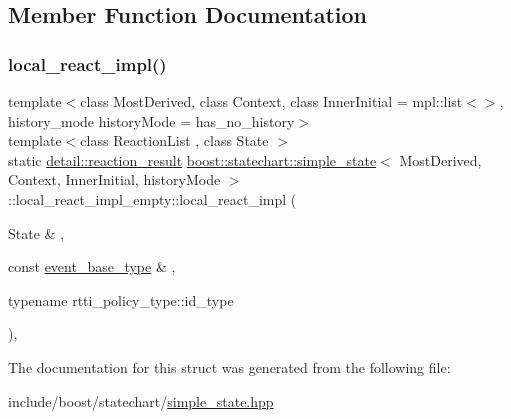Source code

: \subsection{Member Function Documentation}
\mbox{\label{structboost_1_1statechart_1_1simple__state_1_1local__react__impl__empty_a4c956ba72122a657e27391a6d49832b9}} 
\subsubsection{\texorpdfstring{local\+\_\+react\+\_\+impl()}{local\_react\_impl()}}
{\footnotesize\ttfamily template$<$class Most\+Derived, class Context, class Inner\+Initial = mpl\+::list$<$$>$, history\+\_\+mode history\+Mode = has\+\_\+no\+\_\+history$>$ \\
template$<$class Reaction\+List , class State $>$ \\
static \mbox{\hyperlink{namespaceboost_1_1statechart_1_1detail_ab091bbb4c29327fb46ee479ea1b7255b}{detail\+::reaction\+\_\+result}} \mbox{\hyperlink{classboost_1_1statechart_1_1simple__state}{boost\+::statechart\+::simple\+\_\+state}}$<$ Most\+Derived, Context, Inner\+Initial, history\+Mode $>$\+::local\+\_\+react\+\_\+impl\+\_\+empty\+::local\+\_\+react\+\_\+impl (\begin{DoxyParamCaption}\item[{State \&}]{,  }\item[{const \mbox{\hyperlink{classboost_1_1statechart_1_1simple__state_a153e115715f5d828021a273ce282ba9b}{event\+\_\+base\+\_\+type}} \&}]{,  }\item[{typename rtti\+\_\+policy\+\_\+type\+::id\+\_\+type}]{ }\end{DoxyParamCaption})\hspace{0.3cm}{\ttfamily [inline]}, {\ttfamily [static]}}



The documentation for this struct was generated from the following file\+:\begin{DoxyCompactItemize}
\item 
include/boost/statechart/\mbox{\hyperlink{simple__state_8hpp}{simple\+\_\+state.\+hpp}}\end{DoxyCompactItemize}
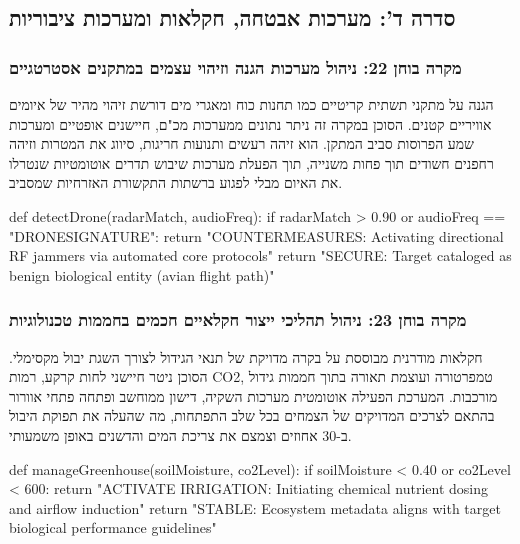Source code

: \documentclass{hebrew-academic-template}
\begin{document}
\subsection{סדרה ד': מערכות אבטחה, חקלאות ומערכות ציבוריות}

\subsubsection{מקרה בוחן 22: ניהול מערכות הגנה וזיהוי עצמים במתקנים אסטרטגיים}
הגנה על מתקני תשתית קריטיים כמו תחנות כוח ומאגרי מים דורשת זיהוי מהיר של איומים אוויריים קטנים. הסוכן במקרה זה ניתר נתונים ממערכות מכ"ם, חיישנים אופטיים ומערכות שמע הפרוסות סביב המתקן. הוא זיהה רעשים ותנועות חריגות, סיווג את המטרות וזיהה רחפנים חשודים תוך פחות משנייה, תוך הפעלת מערכות שיבוש תדרים אוטומטיות שנטרלו את האיום מבלי לפגוע ברשתות התקשורת האזרחיות שמסביב.
\begin{pythonbox}
def detectDrone(radarMatch, audioFreq):
    if radarMatch > 0.90 or audioFreq == "DRONESIGNATURE":
        return "COUNTERMEASURES: Activating directional RF jammers via automated core protocols"
    return "SECURE: Target cataloged as benign biological entity (avian flight path)"
\end{pythonbox}

\subsubsection{מקרה בוחן 23: ניהול תהליכי ייצור חקלאיים חכמים בחממות טכנולוגיות}
חקלאות מודרנית מבוססת על בקרה מדויקת של תנאי הגידול לצורך השגת יבול מקסימלי. הסוכן ניטר חיישני לחות קרקע, רמות CO2, טמפרטורה ועוצמת תאורה בתוך חממות גידול מורכבות. המערכת הפעילה אוטומטית מערכות השקיה, דישון ממוחשב ופתחה פתחי אוורור בהתאם לצרכים המדויקים של הצמחים בכל שלב התפתחות, מה שהעלה את תפוקת היבול ב-30 אחוזים וצמצם את צריכת המים והדשנים באופן משמעותי.
\begin{pythonbox}
def manageGreenhouse(soilMoisture, co2Level):
    if soilMoisture < 0.40 or co2Level < 600:
        return "ACTIVATE IRRIGATION: Initiating chemical nutrient dosing and airflow induction"
    return "STABLE: Ecosystem metadata aligns with target biological performance guidelines"
\end{pythonbox}
\end{document}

• [REQUIREMENT]:
The expected answer is the lines from the one containing "בוחן 22: ניהול" through the end of the material, reproduced exactly with both ends kept.

• [WRITTEN SOLUTION]:
\subsubsection{מקרה בוחן 22: ניהול מערכות הגנה וזיהוי עצמים במתקנים אסטרטגיים}
הגנה על מתקני תשתית קריטיים כמו תחנות כוח ומאגרי מים דורשת זיהוי מהיר של איומים אוויריים קטנים. הסוכן במקרה זה ניתר נתונים ממערכות מכ"ם, חיישנים אופטיים ומערכות שמע הפרוסות סביב המתקן. הוא זיהה רעשים ותנועות חריגות, סיווג את המטרות וזיהה רחפנים חשודים תוך פחות משנייה, תוך הפעלת מערכות שיבוש תדרים אוטומטיות שנטרלו את האיום מבלי לפגוע ברשתות התקשורת האזרחיות שמסביב.
\begin{pythonbox}
def detectDrone(radarMatch, audioFreq):
    if radarMatch > 0.90 or audioFreq == "DRONESIGNATURE":
        return "COUNTERMEASURES: Activating directional RF jammers via automated core protocols"
    return "SECURE: Target cataloged as benign biological entity (avian flight path)"
\end{pythonbox}

\subsubsection{מקרה בוחן 23: ניהול תהליכי ייצור חקלאיים חכמים בחממות טכנולוגיות}
חקלאות מודרנית מבוססת על בקרה מדויקת של תנאי הגידול לצורך השגת יבול מקסימלי. הסוכן ניטר חיישני לחות קרקע, רמות CO2, טמפרטורה ועוצמת תאורה בתוך חממות גידול מורכבות. המערכת הפעילה אוטומטית מערכות השקיה, דישון ממוחשב ופתחה פתחי אוורור בהתאם לצרכים המדויקים של הצמחים בכל שלב התפתחות, מה שהעלה את תפוקת היבול ב-30 אחוזים וצמצם את צריכת המים והדשנים באופן משמעותי.
\begin{pythonbox}
def manageGreenhouse(soilMoisture, co2Level):
    if soilMoisture < 0.40 or co2Level < 600:
        return "ACTIVATE IRRIGATION: Initiating chemical nutrient dosing and airflow induction"
    return "STABLE: Ecosystem metadata aligns with target biological performance guidelines"
\end{pythonbox}
\end{document}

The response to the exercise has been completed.